Terkikisnya Tradisi Pernikahan Dini Warga Gunung Potorono

Dilihat 2759 kali
Warga Desa Pandanretno, Kajoran, Kabupaten Magelang di Rumah Dataku BKKBN.

BERITAMAGELANG.ID - Lingkungan dan faktor ekonomi membuat perrnikahan dini anak usia 16 tahun di Desa Pandanretno, Kecamatan Kajoran, Kabupaten Magelang, Jawa Tengah sempat menjadi tradisi. Seiring meningkatnya pendidikan dan kesejahteraan masyarakatnya, cerita kelam dari dusun pelosok itu pun mulai luntur.
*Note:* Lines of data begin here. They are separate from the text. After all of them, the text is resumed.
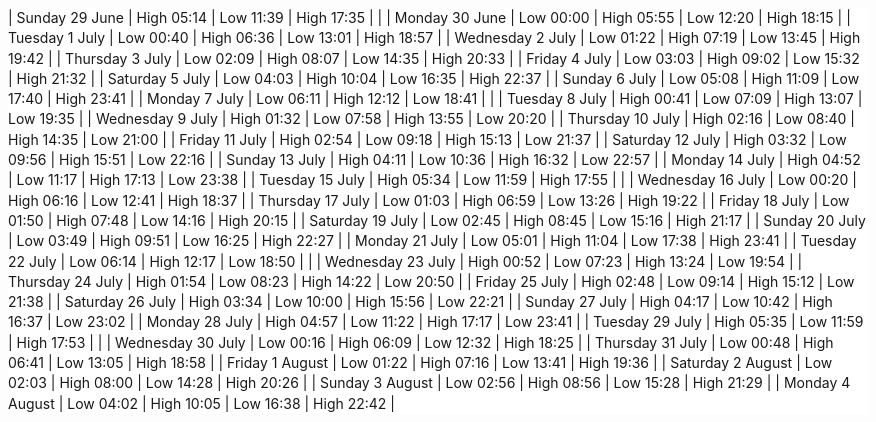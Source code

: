 | Sunday 29 June | High 05:14 | Low 11:39 | High 17:35 |  | 
| Monday 30 June | Low 00:00 | High 05:55 | Low 12:20 | High 18:15 | 
| Tuesday 1 July | Low 00:40 | High 06:36 | Low 13:01 | High 18:57 | 
| Wednesday 2 July | Low 01:22 | High 07:19 | Low 13:45 | High 19:42 | 
| Thursday 3 July | Low 02:09 | High 08:07 | Low 14:35 | High 20:33 | 
| Friday 4 July | Low 03:03 | High 09:02 | Low 15:32 | High 21:32 | 
| Saturday 5 July | Low 04:03 | High 10:04 | Low 16:35 | High 22:37 | 
| Sunday 6 July | Low 05:08 | High 11:09 | Low 17:40 | High 23:41 | 
| Monday 7 July | Low 06:11 | High 12:12 | Low 18:41 |  | 
| Tuesday 8 July | High 00:41 | Low 07:09 | High 13:07 | Low 19:35 | 
| Wednesday 9 July | High 01:32 | Low 07:58 | High 13:55 | Low 20:20 | 
| Thursday 10 July | High 02:16 | Low 08:40 | High 14:35 | Low 21:00 | 
| Friday 11 July | High 02:54 | Low 09:18 | High 15:13 | Low 21:37 | 
| Saturday 12 July | High 03:32 | Low 09:56 | High 15:51 | Low 22:16 | 
| Sunday 13 July | High 04:11 | Low 10:36 | High 16:32 | Low 22:57 | 
| Monday 14 July | High 04:52 | Low 11:17 | High 17:13 | Low 23:38 | 
| Tuesday 15 July | High 05:34 | Low 11:59 | High 17:55 |  | 
| Wednesday 16 July | Low 00:20 | High 06:16 | Low 12:41 | High 18:37 | 
| Thursday 17 July | Low 01:03 | High 06:59 | Low 13:26 | High 19:22 | 
| Friday 18 July | Low 01:50 | High 07:48 | Low 14:16 | High 20:15 | 
| Saturday 19 July | Low 02:45 | High 08:45 | Low 15:16 | High 21:17 | 
| Sunday 20 July | Low 03:49 | High 09:51 | Low 16:25 | High 22:27 | 
| Monday 21 July | Low 05:01 | High 11:04 | Low 17:38 | High 23:41 | 
| Tuesday 22 July | Low 06:14 | High 12:17 | Low 18:50 |  | 
| Wednesday 23 July | High 00:52 | Low 07:23 | High 13:24 | Low 19:54 | 
| Thursday 24 July | High 01:54 | Low 08:23 | High 14:22 | Low 20:50 | 
| Friday 25 July | High 02:48 | Low 09:14 | High 15:12 | Low 21:38 | 
| Saturday 26 July | High 03:34 | Low 10:00 | High 15:56 | Low 22:21 | 
| Sunday 27 July | High 04:17 | Low 10:42 | High 16:37 | Low 23:02 | 
| Monday 28 July | High 04:57 | Low 11:22 | High 17:17 | Low 23:41 | 
| Tuesday 29 July | High 05:35 | Low 11:59 | High 17:53 |  | 
| Wednesday 30 July | Low 00:16 | High 06:09 | Low 12:32 | High 18:25 | 
| Thursday 31 July | Low 00:48 | High 06:41 | Low 13:05 | High 18:58 | 
| Friday 1 August | Low 01:22 | High 07:16 | Low 13:41 | High 19:36 | 
| Saturday 2 August | Low 02:03 | High 08:00 | Low 14:28 | High 20:26 | 
| Sunday 3 August | Low 02:56 | High 08:56 | Low 15:28 | High 21:29 | 
| Monday 4 August | Low 04:02 | High 10:05 | Low 16:38 | High 22:42 |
Secara geografis, desa paling barat di Kabupaten Magelang ini berada di pelosok. Kondisi alam yang keras telah membentuk karakter warga Desa Pandanretno hidup lebih mandiri, mereka menjunjung tinggi kerukunan dan persaudaraan antar pedusunan. 

Dengan alasan memperkuat tali persaudaraan itu, kebiasaan warga desa di dataran tinggi pegunungan Potorono ini akan menjodohkan anak-anak mereka saat usianya masih sangat muda, yakni 7 atau 8 tahun.

"Masyarakat sini tradisinya kan 'keguyub-rukunannya' sangat tinggi dan tali persaudaraannya sangat kuat. Secara tidak langsung anak-anak kami itu sudah sudah dijodohkan sebelum umur 7 sampai 8 tahun, sudah direncanakan bahwa besarnya akan dinikahkan dengan si A atau si B itu," kata Kepala Desa Pandanretno, Cipto kepada BeritaMagelang.id Selasa (17/07).

Fenomena pernikahan dini, menurut Cipto, berawal dari kesepakatan antar orang tua itu. Hingga saat ini, meski sudah berkurang, lembaran kelam itu masih terjadi.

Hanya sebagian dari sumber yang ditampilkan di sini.